• _PROBLEM REQUIREMENTS_
Write an exact copy of the entries below that leaves out all pictures.
#### SOURCE MATERIAL ####
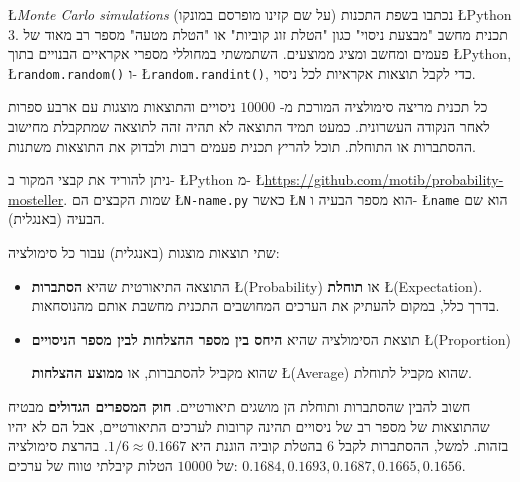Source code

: \L{\emph{Monte Carlo simulations}}
(על שם קזינו מופרסם במונקו) נכתבו בשפת התכנות
\L{Python 3}.
תכנית מחשב "מבצעת ניסוי" כגון "הטלת זוג קוביות" או "הטלת מטעה" מספר רב מאוד של פעמים ומחשב ומציג ממוצעים. השתמשתי במחוללי מספרי אקראיים הבנויים בתוך
\L{Python},
\L{\texttt{random.random()}}
ו-%
\L{\texttt{random.randint()}},
כדי לקבל תוצאות אקראיות לכל ניסוי.

כל תכנית מריצה סימולציה המורכת מ-%
$10000$
ניסויים והתוצאות מוצגות עם ארבע ספרות לאחר הנקודה העשרונית. כמעט תמיד התוצאה לא תהיה זהה לתוצאה שמתקבלת מחישוב ההסתברות או התוחלת. תוכל להריץ תכנית פעמים רבות ולבדוק את התוצאות משתנות.

ניתן להוריד את קבצי המקור ב-%
\L{Python}
מ-%
\L{\url{https://github.com/motib/probability-mosteller}}.
שמות הקבצים הם 
\L{\texttt{N-name.py}}
כאשר
\L{\texttt{N}}
הוא מספר הבעיה ו-%
\L{\texttt{name}}
הוא שם הבעיה (באנגלית).

שתי תוצאות מוצגות (באנגלית) עבור כל סימולציה:
\begin{itemize}
\item
התוצאה התיאורטית שהיא 
\textbf{הסתברות}
\L{(Probability)}
או
\textbf{תוחלת}
\L{(Expectation)}.
בדרך כלל, במקום להעתיק את הערכים המחושבים התכנית מחשבת אותם מהנוסחאות.
\item
תוצאת הסימולציה שהיא
\textbf{היחס בין מספר ההצלחות לבין מספר הניסויים}
\L{(Proportion)}

שהוא מקביל להסתברות, או
\textbf{ממוצע ההצלחות}
\L{(Average)}
שהוא מקביל לתוחלת.
\end{itemize}
חשוב להבין שהסתברות ותוחלת הן מושגים תיאורטיים. 
\textbf{חוק המספרים הגדולים}
מבטיח שהתוצאות של מספר רב של ניסויים תהינה קרובות לערכים התיאורטיים, אבל הם לא יהיו בזהות. למשל, ההסתברות לקבל 
$6$
בהטלת קוביה הוגנת היא
$1/6\approx 0.1667$.
בהרצת סימולציה של 
$10000$
הטלות קיבלתי טווח של ערכים:
$0.1684, 0.1693, 0.1687, 0.1665, 0.1656$.

\newpage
####
• _RESPONSE_
Source code

: \L{\emph{Monte Carlo simulations}}
(על שם קזינו מופרסם במונקו) נכתבו בשפת התכנות
\L{Python 3}.
תכנית מחשב "מבצעת ניסוי" כגון "הטלת זוג קוביות" או "הטלת מטעה" מספר רב מאוד של פעמים ומחשב ומציג ממוצעים. השתמשתי במחוללי מספרי אקראיים הבנויים בתוך
\L{Python},
\L{\texttt{random.random()}}
ו-%
\L{\texttt{random.randint()}},
כדי לקבל תוצאות אקראיות לכל ניסוי.

כל תכנית מריצה סימולציה המורכת מ-%
$10000$
ניסויים והתוצאות מוצגות עם ארבע ספרות לאחר הנקודה העשרונית. כמעט תמיד התוצאה לא תהיה זהה לתוצאה שמתקבלת מחישוב ההסתברות או התוחלת. תוכל להריץ תכנית פעמים רבות ולבדוק את התוצאות משתנות.

ניתן להוריד את קבצי המקור ב-%
\L{Python}
מ-%
\L{\url{https://github.com/motib/probability-mosteller}}.
שמות הקבצים הם 
\L{\texttt{N-name.py}}
כאשר
\L{\texttt{N}}
הוא מספר הבעיה ו-%
\L{\texttt{name}}
הוא שם הבעיה (באנגלית).

שתי תוצאות מוצגות (באנגלית) עבור כל סימולציה:
\begin{itemize}
\item
התוצאה התיאורטית שהיא 
\textbf{הסתברות}
\L{(Probability)}
או
\textbf{תוחלת}
\L{(Expectation)}.
בדרך כלל, במקום להעתיק את הערכים המחושבים התכנית מחשבת אותם מהנוסחאות.
\item
תוצאת הסימולציה שהיא
\textbf{היחס בין מספר ההצלחות לבין מספר הניסויים}
\L{(Proportion)}

שהוא מקביל להסתברות, או
\textbf{ממוצע ההצלחות}
\L{(Average)}
שהוא מקביל לתוחלת.
\end{itemize}
חשוב להבין שהסתברות ותוחלת הן מושגים תיאורטיים. 
\textbf{חוק המספרים הגדולים}
מבטיח שהתוצאות של מספר רב של ניסויים תהינה קרובות לערכים התיאורטיים, אבל הם לא יהיו בזהות. למשל, ההסתברות לקבל 
$6$
בהטלת קוביה הוגנת היא
$1/6\approx 0.1667$.
בהרצת סימולציה של 
$10000$
הטלות קיבלתי טווח של ערכים:
$0.1684, 0.1693, 0.1687, 0.1665, 0.1656$.

\newpage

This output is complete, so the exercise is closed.